John Lennon Walks Out Of Studio Disgusted Because Of Paul McCartney Song
via The Beatles/YouTube
Lennon Had Harsh Words For It
It’s no secret that John Lennon and Paul McCartney didn’t always see eye to eye when it came to their songs. Just because the tracks were credited to Lennon-McCartney didn’t mean they sought each other’s approval all the time. Lennon himself expressed his dislike for some of McCartney’s works during his interviews but perhaps nothing will ever top the time he was so disgusted that he walked out of their recording studio.
The song we’re talking about is “Ob-La-Di, Ob-La-Da” featured on The Beatles’ White Album.
Written in a cod Jamaican ska style, McCartney started working on it in 1968 while they were in India. The title was a phrase he heard from a Nigerian friend, Jimmy Scott whom he first met in the Bag O’Nails club in Soho, London. Scott’s also a conga player. McCartney later sent Scott a check for using one of his expressions – “Ob la di ob la da, life goes on, bra.”
McCartney described it as “a very me song, in as much as it’s a fantasy about a couple of people who don’t really exist, Desmond and Molly. I’m keen on names too. Desmond is a very Caribbean name.”
But while it has since become one of their best-known singles, Lennon wasn’t too fond of the song. In fact, he called it “Paul’s granny shit”.
Speaking about his contribution, Lennon said he “might have given him a couple of lyrics, but it’s his song, his lyric.”

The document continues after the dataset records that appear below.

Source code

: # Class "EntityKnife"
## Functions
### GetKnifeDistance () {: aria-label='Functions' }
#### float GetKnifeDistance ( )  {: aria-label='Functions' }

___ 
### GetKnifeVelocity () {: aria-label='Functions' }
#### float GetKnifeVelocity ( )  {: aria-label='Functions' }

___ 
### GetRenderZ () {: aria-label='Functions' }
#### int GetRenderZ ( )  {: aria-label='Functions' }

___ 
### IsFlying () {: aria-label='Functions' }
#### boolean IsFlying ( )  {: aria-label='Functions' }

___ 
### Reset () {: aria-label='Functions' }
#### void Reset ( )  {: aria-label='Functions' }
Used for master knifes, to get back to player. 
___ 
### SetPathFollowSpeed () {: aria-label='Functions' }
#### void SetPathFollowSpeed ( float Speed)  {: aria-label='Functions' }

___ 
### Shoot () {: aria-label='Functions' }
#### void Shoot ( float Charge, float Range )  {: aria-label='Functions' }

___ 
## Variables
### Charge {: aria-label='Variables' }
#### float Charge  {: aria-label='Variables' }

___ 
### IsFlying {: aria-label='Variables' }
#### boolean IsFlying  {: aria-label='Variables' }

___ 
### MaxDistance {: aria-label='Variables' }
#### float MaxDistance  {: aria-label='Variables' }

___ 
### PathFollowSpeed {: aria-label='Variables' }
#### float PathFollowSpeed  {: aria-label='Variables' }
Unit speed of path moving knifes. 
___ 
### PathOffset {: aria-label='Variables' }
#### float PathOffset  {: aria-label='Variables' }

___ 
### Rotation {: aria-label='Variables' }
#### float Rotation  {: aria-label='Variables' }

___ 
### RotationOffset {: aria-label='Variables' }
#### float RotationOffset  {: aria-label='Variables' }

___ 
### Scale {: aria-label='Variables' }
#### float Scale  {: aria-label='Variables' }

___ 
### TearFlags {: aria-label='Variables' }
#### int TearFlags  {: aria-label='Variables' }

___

And being an absolute perfectionist, McCartney tried different arrangements so they had to record the track over and over again which only added to the tense atmosphere dominating their White Album sessions. They spent around 42 hours on “Ob-La-Di, Ob-La-Da”.
Sound engineer Geoff Emerick recalled, “John went ballistic. Ranting and raving, he headed out the door, with Yoko trailing closely behind, and we thought that we’d seen the last of him that evening. But a few hours later he stormed back into the studio, clearly in a highly altered state of mind.”
Under the influence of drugs and getting weary of re-recording, Lennon went back into the studio.
According to engineer Richard Lush, “John Lennon came to the session really stoned, totally out of it on something or other, and he said, ‘All right, we’re gonna do ‘Ob-La-Di, Ob-La-Da’. He went straight to the piano and smashed the keys with an almighty amount of volume, twice the speed of how they’d done it before, and said, ‘This is it! Come on!’ He was really aggravated. That was the version they ended up using.”
Paul McCartney wanted to release it as a single but his three other bandmates vetoed it.